"""

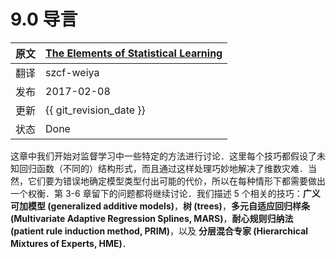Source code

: # 9.0 导言

| 原文   | [The Elements of Statistical Learning](https://esl.hohoweiya.xyz/book/The%20Elements%20of%20Statistical%20Learning.pdf#page=314) |
| ---- | ---------------------------------------- |
| 翻译   | szcf-weiya                               |
| 发布 | 2017-02-08 |
| 更新   | {{ git_revision_date }} |
| 状态 | Done |

这章中我们开始对监督学习中一些特定的方法进行讨论．这里每个技巧都假设了未知回归函数（不同的）结构形式，而且通过这样处理巧妙地解决了维数灾难．当然，它们要为错误地确定模型类型付出可能的代价，所以在每种情形下都需要做出一个权衡．第 3-6 章留下的问题都将继续讨论．我们描述 5 个相关的技巧：**广义可加模型 (generalized additive models)**，**树 (trees)**，**多元自适应回归样条 (Multivariate Adaptive Regression Splines, MARS)**，**耐心规则归纳法 (patient rule induction method, PRIM)**，以及 **分层混合专家 (Hierarchical Mixtures of Experts, HME)**．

"""

* Exercise objective *
Lines from the one containing "状态 | Done |" through the last line of the records, both included, are the only ones to print, each exactly as it is.

* Result of the exercise *
| 状态 | Done |

这章中我们开始对监督学习中一些特定的方法进行讨论．这里每个技巧都假设了未知回归函数（不同的）结构形式，而且通过这样处理巧妙地解决了维数灾难．当然，它们要为错误地确定模型类型付出可能的代价，所以在每种情形下都需要做出一个权衡．第 3-6 章留下的问题都将继续讨论．我们描述 5 个相关的技巧：**广义可加模型 (generalized additive models)**，**树 (trees)**，**多元自适应回归样条 (Multivariate Adaptive Regression Splines, MARS)**，**耐心规则归纳法 (patient rule induction method, PRIM)**，以及 **分层混合专家 (Hierarchical Mixtures of Experts, HME)**．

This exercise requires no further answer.